Temporary tablespaces

PostgreSQL allows you to define one or more temporary tablespaces to create temporary objects (temporary tables and indexes on temporary tables) when a CREATE command doesn't explicitly specify a tablespace, and to create temporary files for purposes such as sorting large data sets. When no temporary tablespace is specified, PostgreSQL uses the default tablespace of a database, which is currently the main PGDATA volume.

When you specify more than one temporary tablespace, PostgreSQL randomly picks one the first time a temporary object needs to be created in a transaction. Then it sequentially iterates through the list.

Temporary tablespaces also work like regular tablespaces with regard to backups.
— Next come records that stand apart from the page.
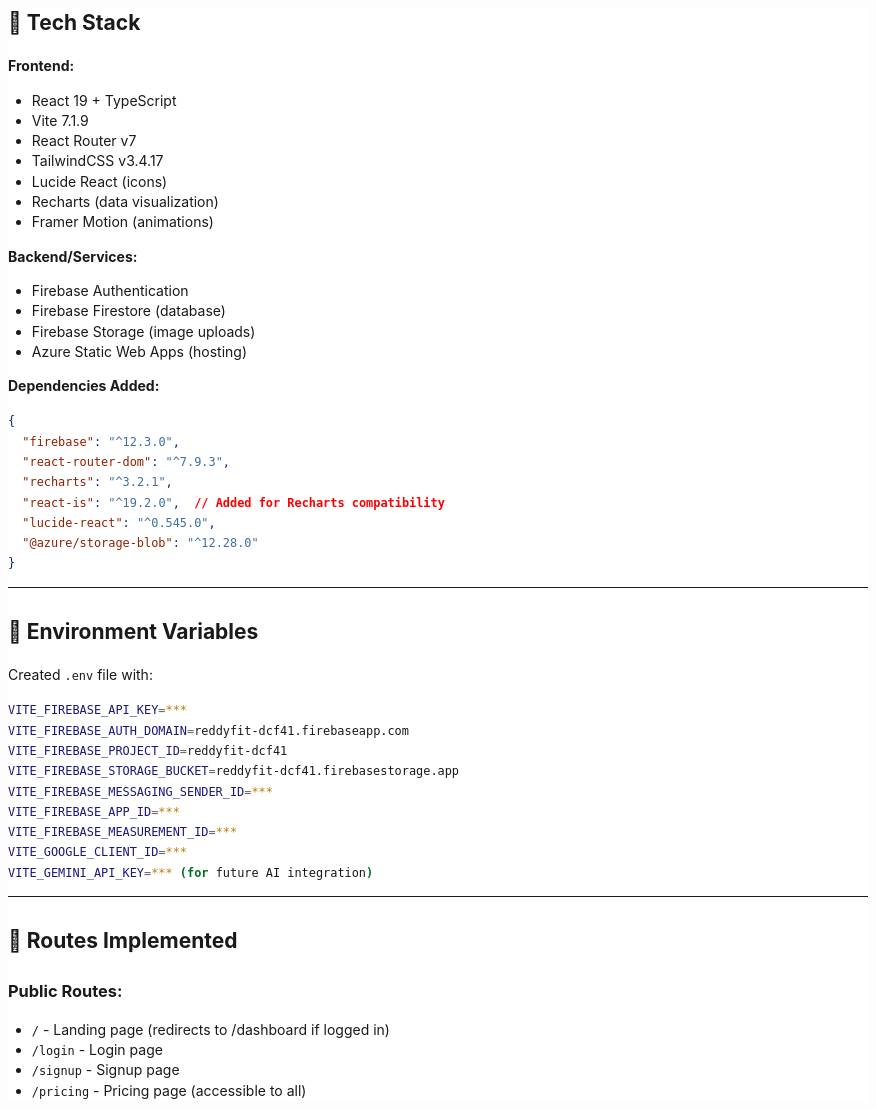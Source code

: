 
## 🎨 Tech Stack

**Frontend:**
- React 19 + TypeScript
- Vite 7.1.9
- React Router v7
- TailwindCSS v3.4.17
- Lucide React (icons)
- Recharts (data visualization)
- Framer Motion (animations)

**Backend/Services:**
- Firebase Authentication
- Firebase Firestore (database)
- Firebase Storage (image uploads)
- Azure Static Web Apps (hosting)

**Dependencies Added:**
```json
{
  "firebase": "^12.3.0",
  "react-router-dom": "^7.9.3",
  "recharts": "^3.2.1",
  "react-is": "^19.2.0",  // Added for Recharts compatibility
  "lucide-react": "^0.545.0",
  "@azure/storage-blob": "^12.28.0"
}
```

---

## 🔐 Environment Variables

Created `.env` file with:
```bash
VITE_FIREBASE_API_KEY=***
VITE_FIREBASE_AUTH_DOMAIN=reddyfit-dcf41.firebaseapp.com
VITE_FIREBASE_PROJECT_ID=reddyfit-dcf41
VITE_FIREBASE_STORAGE_BUCKET=reddyfit-dcf41.firebasestorage.app
VITE_FIREBASE_MESSAGING_SENDER_ID=***
VITE_FIREBASE_APP_ID=***
VITE_FIREBASE_MEASUREMENT_ID=***
VITE_GOOGLE_CLIENT_ID=***
VITE_GEMINI_API_KEY=*** (for future AI integration)
```

---

## 🚀 Routes Implemented

### Public Routes:
- `/` - Landing page (redirects to /dashboard if logged in)
- `/login` - Login page
- `/signup` - Signup page
- `/pricing` - Pricing page (accessible to all)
EDB Postgres for Kubernetes provides the .spec.tablespaces[*].temporary option to determine whether to add a tablespace to the temp_tablespaces PostgreSQL parameter and thus become eligible to store temporary data that doesn't have an explicit tablespace assignment.

spec:
  [...]
  tablespaces:
    - name: atablespace
      storage:
        size: 1Gi
      temporary: true

They can be created at initialization time or added later, requiring a rolling update. The temporary: true/false option adds or removes the tablespace name to or from the list of tablespaces in the temp_tablespaces option. This change doesn't require a restart of PostgreSQL.
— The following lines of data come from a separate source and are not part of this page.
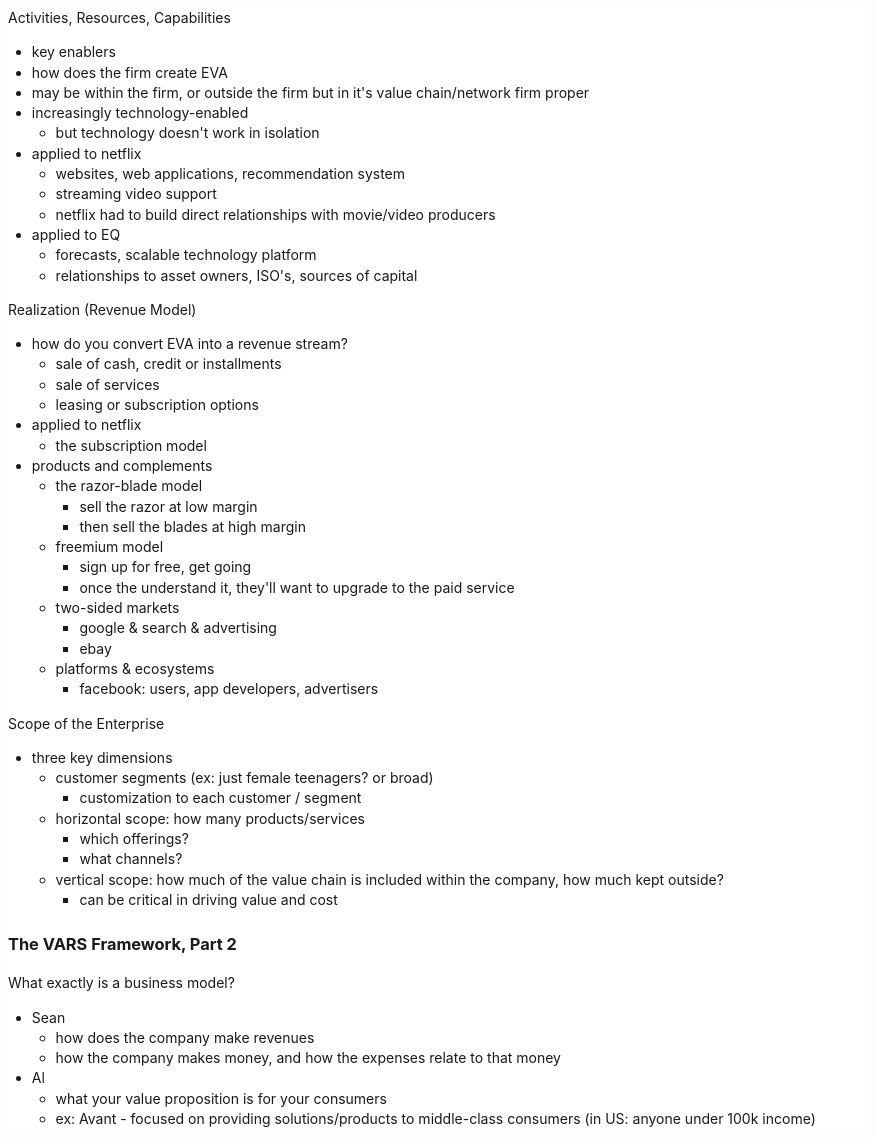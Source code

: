 Activities, Resources, Capabilities

- key enablers
- how does the firm create EVA
- may be within the firm, or outside the firm but in it's value chain/network
  firm proper
- increasingly technology-enabled
  - but technology doesn't work in isolation
- applied to netflix
  - websites, web applications, recommendation system
  - streaming video support
  - netflix had to build direct relationships with movie/video producers
- applied to EQ
  - forecasts, scalable technology platform
  - relationships to asset owners, ISO's, sources of capital

Realization (Revenue Model)

- how do you convert EVA into a revenue stream?
  - sale of cash, credit or installments
  - sale of services
  - leasing or subscription options
- applied to netflix
  - the subscription model
- products and complements
  - the razor-blade model
    - sell the razor at low margin
    - then sell the blades at high margin
  - freemium model
    - sign up for free, get going
    - once the understand it, they'll want to upgrade to the paid service
  - two-sided markets
    - google & search & advertising
    - ebay
  - platforms & ecosystems
    - facebook: users, app developers, advertisers

Scope of the Enterprise

- three key dimensions
  - customer segments (ex: just female teenagers? or broad)
    - customization to each customer / segment
  - horizontal scope: how many products/services
    - which offerings?
    - what channels?
  - vertical scope: how much of the value chain is included within the company,
    how much kept outside?
    - can be critical in driving value and cost

### The VARS Framework, Part 2

What exactly is a business model?

- Sean
  - how does the company make revenues
  - how the company makes money, and how the expenses relate to that money
- Al
  - what your value proposition is for your consumers
  - ex: Avant - focused on providing solutions/products to middle-class
    consumers (in US: anyone under 100k income)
Although temporary tablespaces can also work as regular tablespaces (meaning that users can also host regular data on them while using them for temporary operations), we recommend that you don't mix the two workloads.

See the PostgreSQL documentation on temp_tablespaces for details.

kubectl plugin support

The kubectl status plugin includes a section dedicated to tablespaces that offers a convenient overview, including tablespace status, owner, temporary flag, and any errors:

[...]

Tablespaces status
Tablespace          Owner  Status      Temporary  Error
----------          -----  ------      ---------  -----
atablespace         app    reconciled  true       
another_tablespace  app    reconciled  true       
tablespacea1        app    reconciled  false 

Instances status
[...]

Limitations

Currently, you can't remove tablespaces from an existing EDB Postgres for Kubernetes cluster.